Selbstgedrehtes, Teil 1

Beim Ausräumen der restlichen Umzugskartons habe ich gerade meinen Kleinbild-Filmlader wiedergefunden. Bepackt mit Rollei Digibase CN 200. Ein Schätzchen also!

Abgelaufen? Was ist das, abgelaufen?

Wer viel Film verbraucht, für den lohnt es sich, Meterware zu kaufen. So spart man schnell bis zu 20% und mehr auf den Preis der Filmpatronen. Da man die eigenen Laborprozesse, um genügend Reproduzierbarkeit herzustellen, ohnehin standardisieren sollte (dazu an anderer Stelle später mehr), kann es durchaus sinnvoll sein, das Film-Portfolio auf 1-2 gängige Varianten zu reduzieren. Dafür hat man davon dann auf einen Rutsch genug zur Hand!
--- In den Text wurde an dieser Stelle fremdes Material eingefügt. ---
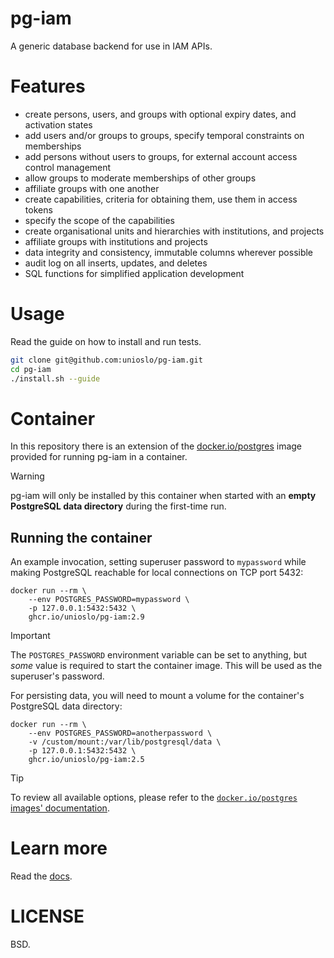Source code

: 
# pg-iam

A generic database backend for use in IAM APIs.

# Features

- create persons, users, and groups with optional expiry dates, and activation states
- add users and/or groups to groups, specify temporal constraints on memberships
- add persons without users to groups, for external account access control management
- allow groups to moderate memberships of other groups
- affiliate groups with one another
- create capabilities, criteria for obtaining them, use them in access tokens
- specify the scope of the capabilities
- create organisational units and hierarchies with institutions, and projects
- affiliate groups with institutions and projects
- data integrity and consistency, immutable columns wherever possible
- audit log on all inserts, updates, and deletes
- SQL functions for simplified application development

# Usage

Read the guide on how to install and run tests.

```bash
git clone git@github.com:unioslo/pg-iam.git
cd pg-iam
./install.sh --guide
```

# Container

In this repository there is an extension of the
[docker.io/postgres](https://hub.docker.com/_/postgres) image provided for
running pg-iam in a container.

> [!WARNING]
>
> pg-iam will only be installed by this container when started with an
> **empty PostgreSQL data directory** during the first-time run.

## Running the container

An example invocation, setting superuser password to `mypassword` while making
PostgreSQL reachable for local connections on TCP port 5432:

```console
docker run --rm \
    --env POSTGRES_PASSWORD=mypassword \
    -p 127.0.0.1:5432:5432 \
    ghcr.io/unioslo/pg-iam:2.9
```

> [!IMPORTANT]
>
> The `POSTGRES_PASSWORD` environment variable can be set to anything, but *some*
> value is required to start the container image. This will be used as the
> superuser's password.

For persisting data, you will need to mount a volume for the container's
PostgreSQL data directory:

```console
docker run --rm \
    --env POSTGRES_PASSWORD=anotherpassword \
    -v /custom/mount:/var/lib/postgresql/data \
    -p 127.0.0.1:5432:5432 \
    ghcr.io/unioslo/pg-iam:2.5
```

> [!TIP]
> To review all available options, please refer to the [`docker.io/postgres`
> images' documentation](https://github.com/docker-library/docs/blob/master/postgres/README.md).

# Learn more

Read the [docs](https://github.com/unioslo/pg-iam/tree/master/docs).

# LICENSE

BSD.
Geldbeutel und Umwelt schonen

Filmmeterware gibt es von allen gängigen Schwarzweiß-Filmen, allen voran Ilford, Rollei und Foma/Fomapan. Hin und wieder findet man auf ebay mal abgelaufene oder überlagerte Bestände aus DDR-Produktion von Orwo, oder, als Rarität, Meterware von Farbnegativfilm. Grundsätzlich ist es auch denkbar, Cinefilm umzuspulen, da der aber nicht im normalen Farbnegativprozess C-41 entwickelt wird, lohnt sich das (finanziell) kaum. Für Schwarzweißfotografen aber ist eine Menge Ersparnis drin.

Leere Filmdosen gibt es im entsprechenden Fachhandel einzeln als 5er-Sets neu, alte und gebrauchte tun es aber auch, wenn sie pfleglich behandelt wurden. Ich habe mir irgendwann mal auf ebay einen Umzugskarton voll leerer und abgeschnittener Kleinbild-Filmpatronen ergattert (wollte keiner haben, warum auch) und nach ISO und Bildanzahl sortiert ( – fragt nicht.). So kann ich aber die vorhandenen DX-Codes weiter nutzen, denn meine Nikon F75 beispielsweise zieht die auf der Patrone markierte Anzahl Bilder aus der Patrone, wenn ein FIlm eingelegt wird, und belichtet den Filmstreifen sozusagen rückwärts. Das geht aber natürlich nur dann sinnvoll, wenn in der Patrone in etwa so viel drin ist, wie drauf steht. Spult man 36 Bilder in eine 12-er-Patrone (ja, die gibts), dann kann die Kamera damit nix anfangen. Blöd.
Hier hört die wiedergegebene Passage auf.